阿波製紙の本社中庭にて。 後ろのモニュメントは初めて導入した製紙機械の乾燥用ロール(ヤンキードライヤー)
(左)タナベ経営 代表取締役社長 若松 孝彦 (右)阿波製紙 代表取締役社長 三木 康弘 氏
特殊紙メーカーとして、自動車をはじめ幅広い産業を陰から支えてきた阿波製紙。東証2部上場、売上高約170億円、従業員数655名(ともに連結、2016年3月期)。紙の可能性を追求し、新市場を切り開いてきた5代目社長・三木康弘氏に、100年を超えて変化を続ける要諦を伺った。
和紙から特殊紙へ時代に合わせて変身
若松 当社との長いご縁、ありがとうございます。阿波製紙は特殊紙メーカーとして2016年2月に100周年を迎えられました。おめでとうございます。
三木 ありがとうございます。阿波製紙は、1915(大正4)年11月10日に有志7名が発起人大会を行い、翌16年2月12日に設立しました。松浦徳次郎が初代社長となった後、1920年に私の曽祖父に当たる三木與吉郎(よきちろう)(第12世)が2代目に就任。私は5代目で、1992年に29歳で会社を継ぎました。
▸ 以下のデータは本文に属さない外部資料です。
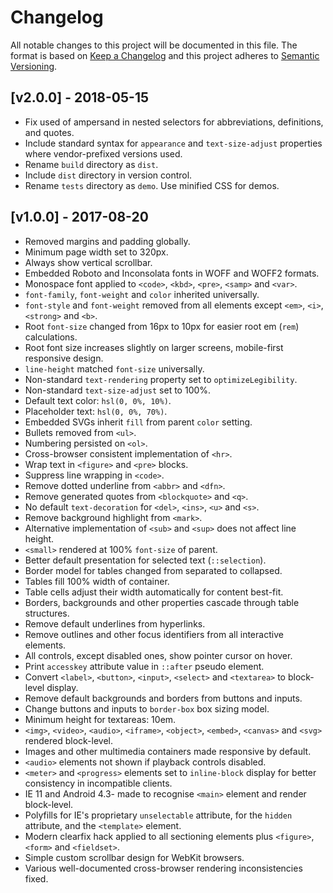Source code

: # Changelog
All notable changes to this project will be documented in this file. The format is based on [Keep a Changelog](http://keepachangelog.com/en/1.0.0/) and this project adheres to [Semantic Versioning](http://semver.org/spec/v2.0.0.html).

## [v2.0.0] - 2018-05-15
- Fix used of ampersand in nested selectors for abbreviations, definitions, and quotes.
- Include standard syntax for ``appearance`` and ``text-size-adjust`` properties where vendor-prefixed versions used.
- Rename ``build`` directory as ``dist``.
- Include ``dist`` directory in version control.
- Rename ``tests`` directory as ``demo``. Use minified CSS for demos.

## [v1.0.0] - 2017-08-20
- Removed margins and padding globally.
- Minimum page width set to 320px.
- Always show vertical scrollbar.
- Embedded Roboto and Inconsolata fonts in WOFF and WOFF2 formats.
- Monospace font applied to ``<code>``, ``<kbd>``, ``<pre>``, ``<samp>`` and ``<var>``.
- ``font-family``, ``font-weight`` and ``color`` inherited universally.
- ``font-style`` and ``font-weight`` removed from all elements except ``<em>``, ``<i>``, ``<strong>`` and ``<b>``.
- Root ``font-size`` changed from 16px to 10px for easier root em (``rem``) calculations.
- Root font size increases slightly on larger screens, mobile-first responsive design.
- ``line-height`` matched ``font-size`` universally.
- Non-standard ``text-rendering`` property set to ``optimizeLegibility``.
- Non-standard ``text-size-adjust`` set to 100%.
- Default text color: ``hsl(0, 0%, 10%)``.
- Placeholder text: ``hsl(0, 0%, 70%)``.
- Embedded SVGs inherit ``fill`` from parent ``color`` setting.
- Bullets removed from ``<ul>``.
- Numbering persisted on ``<ol>``.
- Cross-browser consistent implementation of ``<hr>``.
- Wrap text in ``<figure>`` and ``<pre>`` blocks.
- Suppress line wrapping in ``<code>``.
- Remove dotted underline from ``<abbr>`` and ``<dfn>``.
- Remove generated quotes from ``<blockquote>`` and ``<q>``.
- No default ``text-decoration`` for ``<del>``, ``<ins>``, ``<u>`` and ``<s>``.
- Remove background highlight from ``<mark>``.
- Alternative implementation of ``<sub>`` and ``<sup>`` does not affect line height.
- ``<small>`` rendered at 100% ``font-size`` of parent.
- Better default presentation for selected text (``::selection``).
- Border model for tables changed from separated to collapsed.
- Tables fill 100% width of container.
- Table cells adjust their width automatically for content best-fit.
- Borders, backgrounds and other properties cascade through table structures.
- Remove default underlines from hyperlinks.
- Remove outlines and other focus identifiers from all interactive elements.
- All controls, except disabled ones, show pointer cursor on hover.
- Print ``accesskey`` attribute value in ``::after`` pseudo element.
- Convert ``<label>``, ``<button>``, ``<input>``, ``<select>`` and ``<textarea>`` to block-level display.
- Remove default backgrounds and borders from buttons and inputs.
- Change buttons and inputs to ``border-box`` box sizing model.
- Minimum height for textareas: 10em.
- ``<img>``, ``<video>``, ``<audio>``, ``<iframe>``, ``<object>``, ``<embed>``, ``<canvas>`` and ``<svg>`` rendered block-level.
- Images and other multimedia containers made responsive by default.
- ``<audio>`` elements not shown if playback controls disabled.
- ``<meter>`` and ``<progress>`` elements set to ``inline-block`` display for better consistency in incompatible clients.
- IE 11 and Android 4.3- made to recognise ``<main>`` element and render block-level.
- Polyfills for IE's proprietary ``unselectable`` attribute, for the ``hidden`` attribute, and the ``<template>`` element.
- Modern clearfix hack applied to all sectioning elements plus ``<figure>``, ``<form>`` and ``<fieldset>``.
- Simple custom scrollbar design for WebKit browsers.
- Various well-documented cross-browser rendering inconsistencies fixed.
若松 阿波製紙の事業沿革を拝見すると、「和紙」から「特殊紙」メーカーへと転身を図られています。事業戦略のターニングポイントをお聞かせください。
三木 徳島県は和紙の原料となる楮(こうぞ)や三椏(みつまた)の産地であり、当初は和紙、中でも半紙やちり紙を製造していました。手すきが主流だった時代に、技術者を招いて機械すきによる量産体制を確立して会社は成長しました。ところが、終戦を機に市場環境が変わりました。
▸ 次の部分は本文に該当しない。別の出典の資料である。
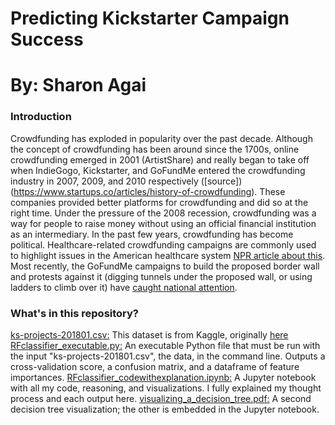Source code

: # Predicting Kickstarter Campaign Success
# By: Sharon Agai

### Introduction
Crowdfunding has exploded in popularity over the past decade. Although the concept of crowdfunding has been around since the 1700s, online crowdfunding emerged in 2001 (ArtistShare) and really began to take off when IndieGogo, Kickstarter, and GoFundMe entered the crowdfunding industry in 2007, 2009, and 2010 respectively ([source])(https://www.startups.co/articles/history-of-crowdfunding). 
These companies provided better platforms for crowdfunding and did so at the right time. Under the pressure of the 2008 recession, crowdfunding was a way for people to raise money without using an official financial institution as an intermediary. 
In the past few years, crowdfunding has become political. Healthcare-related crowdfunding campaigns are commonly used to highlight issues in the American healthcare system [NPR article about this](https://www.npr.org/sections/health-shots/2018/12/27/633979867/patients-are-turning-to-gofundme-to-fill-health-insurance-gaps). Most recently, the GoFundMe campaigns to build the proposed border wall and protests against it (digging tunnels under the proposed wall, or using ladders to climb over it) have [caught national attention](https://www.bbc.com/news/world-us-canada-46657393).

### What's in this repository?
[ks-projects-201801.csv:](ks-projects-201801.csv) This dataset is from Kaggle, originally [here](https://www.kaggle.com/kemical/kickstarter-projects#ks-projects-201801.csv)
[RFclassifier_executable.py:](RFclassifier_executable.py) An executable Python file that must be run with the input "ks-projects-201801.csv", the data, in the command line. Outputs a cross-validation score, a confusion matrix, and a dataframe of feature importances.
[RFclassifier_codewithexplanation.ipynb:](RFclassifier_codewithexplanation.ipynb) A Jupyter notebook with all my code, reasoning, and visualizations. I fully explained my thought process and each output here.
[visualizing_a_decision_tree.pdf:](visualizing_a_decision_tree.pdf) A second decision tree visualization; the other is embedded in the Jupyter notebook.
終戦間もない頃、洋紙の流入によって和紙需要は縮小。事業転換を迫られる中、目を付けたのが特殊紙でした。1949年にセルロイド原紙など特殊紙の原料となるコットンリンター(綿実繊維)を手掛ける会社を立ち上げ、設備投資や大卒社員の採用によって品質の向上を図ると、1950年からの朝鮮戦争特需で一気に注文が入り、事業が軌道に乗りました。
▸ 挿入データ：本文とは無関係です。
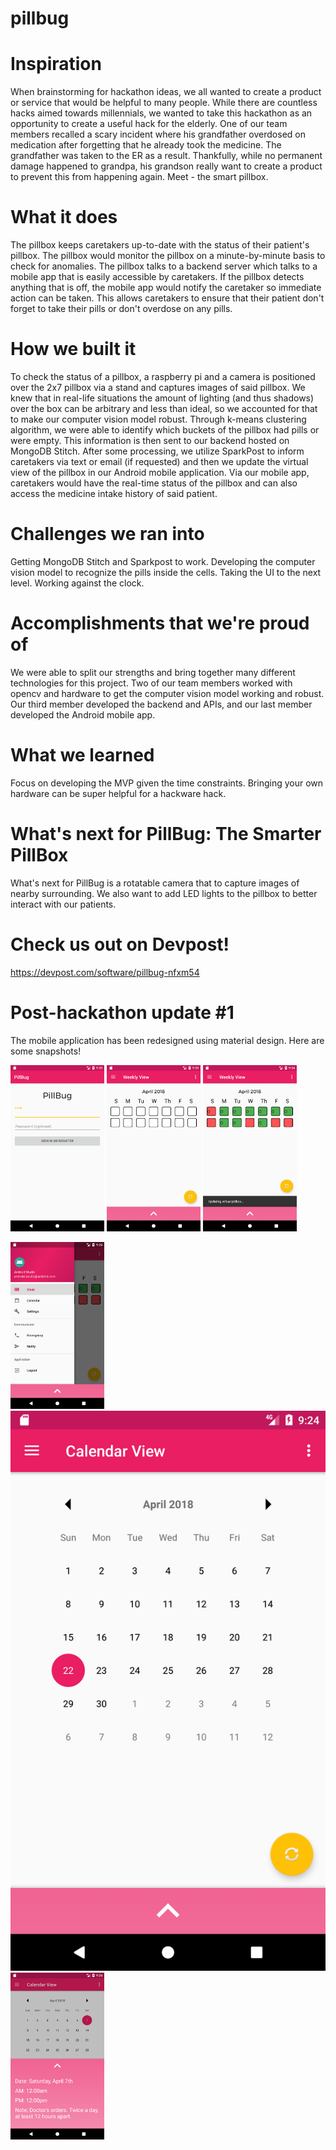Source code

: # pillbug

# Inspiration
When brainstorming for hackathon ideas, we all wanted to create a product or service that would be helpful to many people. While there are countless hacks aimed towards millennials, we wanted to take this hackathon as an opportunity to create a useful hack for the elderly. One of our team members recalled a scary incident where his grandfather overdosed on medication after forgetting that he already took the medicine. The grandfather was taken to the ER as a result. Thankfully, while no permanent damage happened to grandpa, his grandson really want to create a product to prevent this from happening again. Meet - the smart pillbox.

# What it does
The pillbox keeps caretakers up-to-date with the status of their patient's pillbox. The pillbox would monitor the pillbox on a minute-by-minute basis to check for anomalies. The pillbox talks to a backend server which talks to a mobile app that is easily accessible by caretakers. If the pillbox detects anything that is off, the mobile app would notify the caretaker so immediate action can be taken. This allows caretakers to ensure that their patient don't forget to take their pills or don't overdose on any pills.

# How we built it
To check the status of a pillbox, a raspberry pi and a camera is positioned over the 2x7 pillbox via a stand and captures images of said pillbox. We knew that in real-life situations the amount of lighting (and thus shadows) over the box can be arbitrary and less than ideal, so we accounted for that to make our computer vision model robust. Through k-means clustering algorithm, we were able to identify which buckets of the pillbox had pills or were empty. This information is then sent to our backend hosted on MongoDB Stitch. After some processing, we utilize SparkPost to inform caretakers via text or email (if requested) and then we update the virtual view of the pillbox in our Android mobile application. Via our mobile app, caretakers would have the real-time status of the pillbox and can also access the medicine intake history of said patient.

# Challenges we ran into
Getting MongoDB Stitch and Sparkpost to work. Developing the computer vision model to recognize the pills inside the cells. Taking the UI to the next level. Working against the clock.

# Accomplishments that we're proud of
We were able to split our strengths and bring together many different technologies for this project. Two of our team members worked with opencv and hardware to get the computer vision model working and robust. Our third member developed the backend and APIs, and our last member developed the Android mobile app.

# What we learned
Focus on developing the MVP given the time constraints. Bringing your own hardware can be super helpful for a hackware hack.

# What's next for PillBug: The Smarter PillBox
What's next for PillBug is a rotatable camera that to capture images of nearby surrounding. We also want to add LED lights to the pillbox to better interact with our patients.

# Check us out on Devpost!
https://devpost.com/software/pillbug-nfxm54

# Post-hackathon update #1
The mobile application has been redesigned using material design. Here are some snapshots!  

<p float="left">
<img src="https://github.com/anthonyc1/pillbug/blob/master/screenshots/login.png" width="150px">
<img src="https://github.com/anthonyc1/pillbug/blob/master/screenshots/weeklyview.png" width="150px">
<img src="https://github.com/anthonyc1/pillbug/blob/master/screenshots/weeklyviewdata.png" width="150px">
</p>

<p float="left">
<img src="https://github.com/anthonyc1/pillbug/blob/master/screenshots/navigation.png" width="150px">
<img src="https://github.com/anthonyc1/pillbug/blob/master/screenshots/calendarview.png" width="1500px">
<img src="https://github.com/anthonyc1/pillbug/blob/master/screenshots/calendarviewdata.png" width="150px">
</p>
若松 和紙需要がなくなるという危機感とニーズへの対応が、新規事業を生み出したわけですね。そうした歴史や事業などを、100周年を機に「創業の精神」としてまとめられました。
三木 私自身は若くして会社を引き継いだため、先輩方からさまざまな話を聞かせていただきました。しかし、先輩方が会社を去るにつれて過去を知らない世代が増え、全社員の知るべき歴史が共有されなくなってきた。これは大変なことだと思い、事業の原点や歴史を伝承していく一環として明文化しました。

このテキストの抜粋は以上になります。